6. Preparation for a Single Life
I recall a couple I worked with many years ago in which the husband, as part of his planning for the coming divorce, took a second mortgage on his house to pay for a hair transplant to improve his dating prospects. Although this was a bit extreme it is typical for the initiating spouse to begin preparing herself or himself by getting in shape, losing weight, attending to hair and wardrobe, and other things to enhance appearance. And particularly with women who have stayed home, we often see a new interest in refreshing or acquiring a career to be less dependent on the earnings of the husband. We also will often see the initiator taking up an activity such as tennis or golf without involving the other spouse and generally beginning to build a social network as a single rather than as a couple.
What to Do
I would not try to prognosticate about the precise tipping point beyond which a marriage is absolutely doomed.

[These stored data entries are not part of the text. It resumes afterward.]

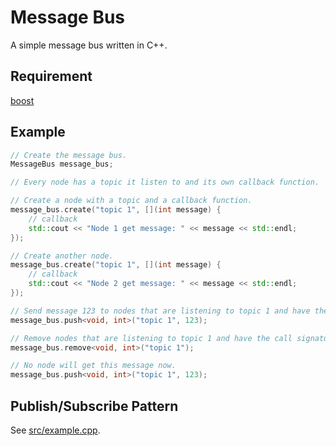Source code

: # Message Bus

A simple message bus written in C++.

## Requirement

[boost](https://www.boost.org/)

## Example

``` cpp
// Create the message bus.
MessageBus message_bus;

// Every node has a topic it listen to and its own callback function.

// Create a node with a topic and a callback function.
message_bus.create("topic 1", [](int message) {
    // callback
    std::cout << "Node 1 get message: " << message << std::endl;
});

// Create another node.
message_bus.create("topic 1", [](int message) {
    // callback
    std::cout << "Node 2 get message: " << message << std::endl;
});

// Send message 123 to nodes that are listening to topic 1 and have the call signature void(int).
message_bus.push<void, int>("topic 1", 123);

// Remove nodes that are listening to topic 1 and have the call signature void(int).
message_bus.remove<void, int>("topic 1");

// No node will get this message now.
message_bus.push<void, int>("topic 1", 123);
```

## Publish/Subscribe Pattern

See [src/example.cpp](src/example.cpp).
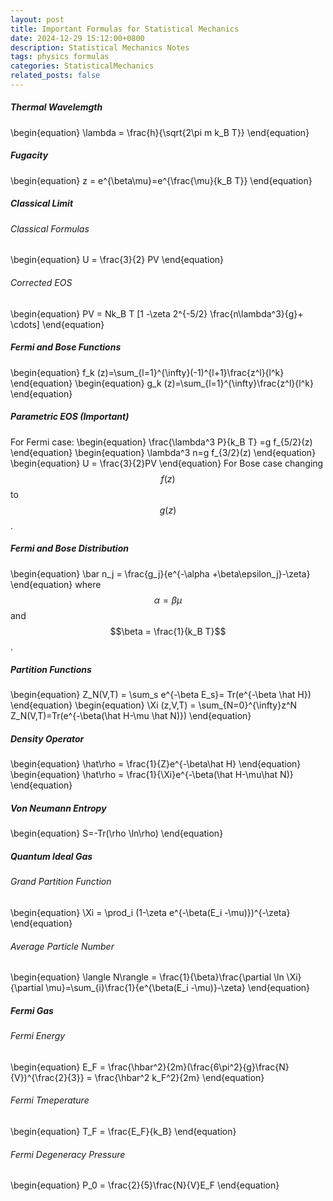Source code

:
 ```yaml
---
layout: post
title: Important Formulas for Statistical Mechanics
date: 2024-12-29 15:12:00+0800
description: Statistical Mechanics Notes 
tags: physics formulas
categories: StatisticalMechanics
related_posts: false
---
```


##### Thermal Wavelemgth
\begin{equation}
\lambda = \frac{h}{\sqrt{2\pi m k_B T}}
\end{equation}
##### Fugacity
\begin{equation}
z = e^{\beta\mu}=e^{\frac{\mu}{k_B T}}
\end{equation}
##### Classical Limit
###### Classical Formulas
\begin{equation}
U = \frac{3}{2} PV
\end{equation}
###### Corrected EOS
\begin{equation}
PV = Nk_B T [1 -\zeta 2^{-5/2} \frac{n\lambda^3}{g}+ \cdots]
\end{equation}

##### Fermi and Bose Functions
\begin{equation}
f_k (z)=\sum_{l=1}^{\infty}(-1)^{l+1}\frac{z^l}{l^k}
\end{equation}
\begin{equation}
g_k (z)=\sum_{l=1}^{\infty}\frac{z^l}{l^k}
\end{equation}

##### Parametric EOS (Important)
For Fermi case:
\begin{equation}
\frac{\lambda^3 P}{k_B T} =g f_{5/2}(z)
\end{equation}
\begin{equation}
\lambda^3 n=g f_{3/2}(z)
\end{equation}
\begin{equation}
U = \frac{3}{2}PV
\end{equation}
For Bose case changing $$f(z)$$ to $$g(z)$$.
##### Fermi and Bose Distribution
\begin{equation}
\bar n_j = \frac{g_j}{e^{-\alpha +\beta\epsilon_j}-\zeta}
\end{equation}
where $$\alpha = \beta\mu$$ and $$\beta = \frac{1}{k_B T}$$.

##### Partition Functions
\begin{equation}
Z_N(V,T) = \sum_s e^{-\beta E_s}= Tr(e^{-\beta \hat H})
\end{equation}
\begin{equation}
\Xi (z,V,T) = \sum_{N=0}^{\infty}z^N Z_N(V,T)=Tr(e^{-\beta(\hat H-\mu \hat N)})
\end{equation}
##### Density Operator
\begin{equation}
\hat\rho = \frac{1}{Z}e^{-\beta\hat H}
\end{equation}
\begin{equation}
\hat\rho = \frac{1}{\Xi}e^{-\beta(\hat H-\mu\hat N)}
\end{equation}
##### Von Neumann Entropy
\begin{equation}
S=-Tr(\rho \ln\rho)
\end{equation}
##### Quantum Ideal Gas
###### Grand Partition Function
\begin{equation}
\Xi = \prod_i (1-\zeta e^{-\beta(E_i -\mu)})^{-\zeta}
\end{equation}
###### Average Particle Number
\begin{equation}
\langle N\rangle = \frac{1}{\beta}\frac{\partial \ln \Xi}{\partial \mu}=\sum_{i}\frac{1}{e^{\beta(E_i -\mu)}-\zeta}
\end{equation}
##### Fermi Gas
###### Fermi Energy
\begin{equation}
E_F = \frac{\hbar^2}{2m}(\frac{6\pi^2}{g}\frac{N}{V})^{\frac{2}{3}} = \frac{\hbar^2 k_F^2}{2m}
\end{equation}
###### Fermi Tmeperature
\begin{equation}
T_F = \frac{E_F}{k_B}
\end{equation}
###### Fermi Degeneracy Pressure
\begin{equation}
P_0 = \frac{2}{5}\frac{N}{V}E_F
\end{equation}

But I can say that these signals, or at least most of them, are present in almost every divorce I mediate. If you are experiencing them, at a minimum it is time for a long and honest talk with your spouse. If you can't have that talk without it deteriorating into blaming and recrimination, suggest an urgent session with a marriage counselor or family therapist. Because if you are heading for divorce, the sooner the two of you face the issue and plan for an amicable separation, the better your chances of achieving a good and non-destructive divorce.